HIV Protease Inhibitors

• HIV protease is a dimer, with each monomer containing two aspartate residues in its active site.
• Protease prefers cleaving amino acids on the proline and phenylalanine side.
• Protease inhibitors mimic transition states (TS) to inhibit the enzymatic action.
• Examples of protease inhibitors include Saquinavir, Ritonavir, Indinavir, Nelfinavir, Fosamprenavir, Tipranavir, Darunavir, Atazanavir, Lopinavir.
• Some protease inhibitors, such as Ritonavir, are substrates for or inhibitors of CYP3A4, especially ritonavir (irreversible).

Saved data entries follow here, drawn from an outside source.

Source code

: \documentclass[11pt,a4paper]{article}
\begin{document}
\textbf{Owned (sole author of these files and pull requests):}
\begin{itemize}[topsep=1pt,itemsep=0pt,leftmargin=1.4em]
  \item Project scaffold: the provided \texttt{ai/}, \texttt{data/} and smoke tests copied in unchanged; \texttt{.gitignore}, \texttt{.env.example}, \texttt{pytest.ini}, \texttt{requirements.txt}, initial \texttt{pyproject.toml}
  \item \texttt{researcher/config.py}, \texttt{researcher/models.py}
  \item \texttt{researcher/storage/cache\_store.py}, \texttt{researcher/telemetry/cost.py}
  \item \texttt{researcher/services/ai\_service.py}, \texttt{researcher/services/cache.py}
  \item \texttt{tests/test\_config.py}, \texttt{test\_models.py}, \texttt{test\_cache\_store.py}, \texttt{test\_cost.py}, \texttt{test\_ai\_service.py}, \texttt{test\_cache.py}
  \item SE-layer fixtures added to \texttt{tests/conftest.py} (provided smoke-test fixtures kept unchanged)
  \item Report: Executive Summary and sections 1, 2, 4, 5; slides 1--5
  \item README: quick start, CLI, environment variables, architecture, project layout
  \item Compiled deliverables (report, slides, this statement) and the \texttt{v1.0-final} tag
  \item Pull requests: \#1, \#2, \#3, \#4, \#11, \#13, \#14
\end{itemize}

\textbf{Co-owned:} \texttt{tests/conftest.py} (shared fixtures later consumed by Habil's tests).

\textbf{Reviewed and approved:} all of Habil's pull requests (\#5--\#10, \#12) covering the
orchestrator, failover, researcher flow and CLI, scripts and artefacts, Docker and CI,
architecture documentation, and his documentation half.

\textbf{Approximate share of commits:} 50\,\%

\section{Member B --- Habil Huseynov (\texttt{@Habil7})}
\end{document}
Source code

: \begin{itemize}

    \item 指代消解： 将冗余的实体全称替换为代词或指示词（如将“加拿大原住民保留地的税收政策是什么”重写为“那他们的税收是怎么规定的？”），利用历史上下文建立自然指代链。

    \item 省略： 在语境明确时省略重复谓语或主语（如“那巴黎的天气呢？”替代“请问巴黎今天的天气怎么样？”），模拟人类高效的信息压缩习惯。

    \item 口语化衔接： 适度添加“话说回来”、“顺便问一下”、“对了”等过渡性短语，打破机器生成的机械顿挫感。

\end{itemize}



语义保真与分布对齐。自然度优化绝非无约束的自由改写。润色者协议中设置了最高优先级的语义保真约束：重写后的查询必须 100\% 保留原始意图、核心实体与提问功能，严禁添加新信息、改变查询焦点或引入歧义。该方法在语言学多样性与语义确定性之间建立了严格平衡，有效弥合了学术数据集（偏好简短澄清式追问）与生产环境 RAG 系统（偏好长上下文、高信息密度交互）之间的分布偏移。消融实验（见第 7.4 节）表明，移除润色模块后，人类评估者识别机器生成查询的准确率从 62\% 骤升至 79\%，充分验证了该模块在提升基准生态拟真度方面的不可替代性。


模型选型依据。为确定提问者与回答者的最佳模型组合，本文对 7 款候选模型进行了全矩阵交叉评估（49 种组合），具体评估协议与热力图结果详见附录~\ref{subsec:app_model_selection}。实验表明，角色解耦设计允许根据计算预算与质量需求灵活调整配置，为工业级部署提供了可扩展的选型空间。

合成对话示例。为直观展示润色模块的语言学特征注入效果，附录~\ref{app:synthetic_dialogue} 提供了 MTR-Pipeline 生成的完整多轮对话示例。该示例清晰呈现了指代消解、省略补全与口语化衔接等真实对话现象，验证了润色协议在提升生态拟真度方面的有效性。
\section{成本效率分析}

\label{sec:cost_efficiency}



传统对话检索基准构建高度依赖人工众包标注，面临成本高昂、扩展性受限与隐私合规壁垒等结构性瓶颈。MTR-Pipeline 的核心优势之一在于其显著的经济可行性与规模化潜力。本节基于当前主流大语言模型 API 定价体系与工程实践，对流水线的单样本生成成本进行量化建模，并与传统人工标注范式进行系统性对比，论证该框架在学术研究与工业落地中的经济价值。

This can affect the metabolism of other drugs.

Fusion Inhibitors

• Enfuvirtide is a 36 amino acid peptide that mimics a portion of the HIV surface protein gp41.
• The inhibitor binds to a tryptophan-rich region of gp41, preventing conformational changes necessary for gp120 binding to CD4 receptors.
• Resistance to enfuvirtide can arise due to mutations in gp41.
• Maraviroc is a CCR5 inhibitor that blocks the CCR5 coreceptor. Viral tropism must be evaluated using a tropism assay.

Summary of HIV Drug Classes

• NRTIs, NNRTIs, HIV Integrase Inhibitors, HIV Protease Inhibitors, and Fusion Inhibitors are the most common classes of HIV drugs.